Leonard Cohen’s Dark Wisdom

The late singer’s unflinching worldview resonates especially in the week of his death.

Eloy Alonso / Reuters

Anyone despairing about the world, humanity, and evil can turn to Leonard Cohen’s catalogue for the comfort of confirmation. He sang of dark beating light, of human attachment as flimsy and breakable, of deep fears being validated inexorably, of the greatest temptation being the embrace of defeat. He cracked jokes and sang of romance, but as part of the larger, grimmer project we’re all engaged in: “There’s a lover in the story / But the story’s still the same,” he explained in song this year. This unflinching worldview underlay his many virtues—his cutting poetic sensibility, his cracked and ever-deepening voice, his flair for flamenco, and his melodies that became an unending source of inspiration across the musical landscape.

He has died at age 82, shortly after he said in interviews and song he was ready to die, shortly after he’d written a farewell note to his ailing ex and lyrical muse Marianne Ihlen offering, “it’s come to this time when we are really so old and our bodies are falling apart and I think I will follow you very soon.” Immediate comparisons between his passing and David Bowie’s are fair; like Bowie’s Blackstar, Cohen’s October release You Want It Darker is a very moving late-in-life work that sounds preoccupied by death. “I’m leaving the table,” he announced in the magnificent grumble his voice had become. “I’m out of the game.”

That album, though, was not unique in its themes of surrender.
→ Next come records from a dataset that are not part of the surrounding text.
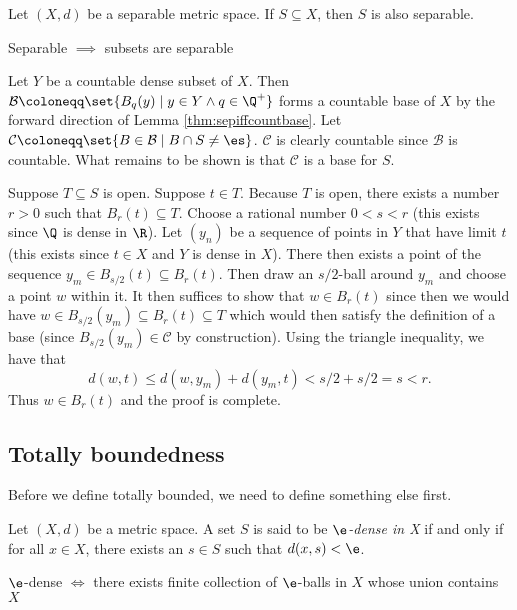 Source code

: \documentclass[class=article, crop=false]{standalone}
\begin{document}
\begin{thm}
    Let $(X,d)$ be a separable metric space. If $S \subseteq X$, then $S$ is also separable.
\end{thm}
\begin{slogan}
    Separable $\implies$ subsets are separable
\end{slogan}
\begin{pf}
    Let $Y$ be a countable dense subset of $X$. Then $\mathcal B \coloneqq \set{B_q(y) \mid y \in Y \land q \in \Q^+}$ forms a countable base of $X$ by the forward direction of Lemma \ref{thm:sepiffcountbase}. Let $\mathcal C \coloneqq \set{B \in \mathcal B \mid B \cap S \neq \es}$. $\mathcal C$ is clearly countable since $\mathcal B$ is countable. What remains to be shown is that $\mathcal C$ is a base for $S$.

    Suppose $T \subseteq S$ is open. Suppose $t \in T$. Because $T$ is open, there exists a number $r > 0$ such that $B_r(t) \subseteq T$. Choose a rational number $0 < s <r$ (this exists since $\Q$ is dense in $\R$). Let $(y_n)$ be a sequence of points in $Y$ that have limit $t$ (this exists since $t \in X$ and $Y$ is dense in $X$). There then exists a point of the sequence $y_m \in B_{s/2}(t) \subseteq B_r(t)$. Then draw an $s/2$-ball around $y_m$ and choose a point $w$ within it.
    It then suffices to show that $w \in B_r(t)$ since then we would have $w \in B_{s/2}(y_m) \subseteq B_r(t) \subseteq T$ which would then satisfy the definition of a base (since $B_{s/2}(y_m) \in \mathcal C$ by construction). Using the triangle inequality, we have that
        \[
            d(w,t) \leq d(w,y_m) + d(y_m,t) < s/2 + s/2 =s < r.
        \]
    Thus $w \in B_r(t)$ and the proof is complete.
\end{pf}











\subsection{Totally boundedness}

Before we define totally bounded, we need to define something else first.

\begin{defn}
    Let $(X,d)$ be a metric space. A set $S$ is said to be \textit{$\e$-dense in X} if and only if for all $x \in X$, there exists an $s \in S$ such that $d(x,s) < \e$.
\end{defn}
\begin{slogan}
    $\e$-dense $\iff$ there exists finite collection of $\e$-balls in $X$ whose union contains $X$
\end{slogan}
\end{document}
Surrender has in fact been the preoccupation of Cohen’s career, a career that began in poetry, saw him move to New York City’s folk scene in his 30s, and continued until death save a few hiatuses, including a years-long stint at a Zen monastery where he practiced the kind of personal abdication he always sang about. “If you want a lover, I’ll do anything you ask me to / And if you want another kind of love, I’ll wear a mask for you,” he began on 1988’s “I’m Your Man,” going on to offer a bottomless list of concessions to a woman: “If you want to work the street alone, I’ll disappear for you.”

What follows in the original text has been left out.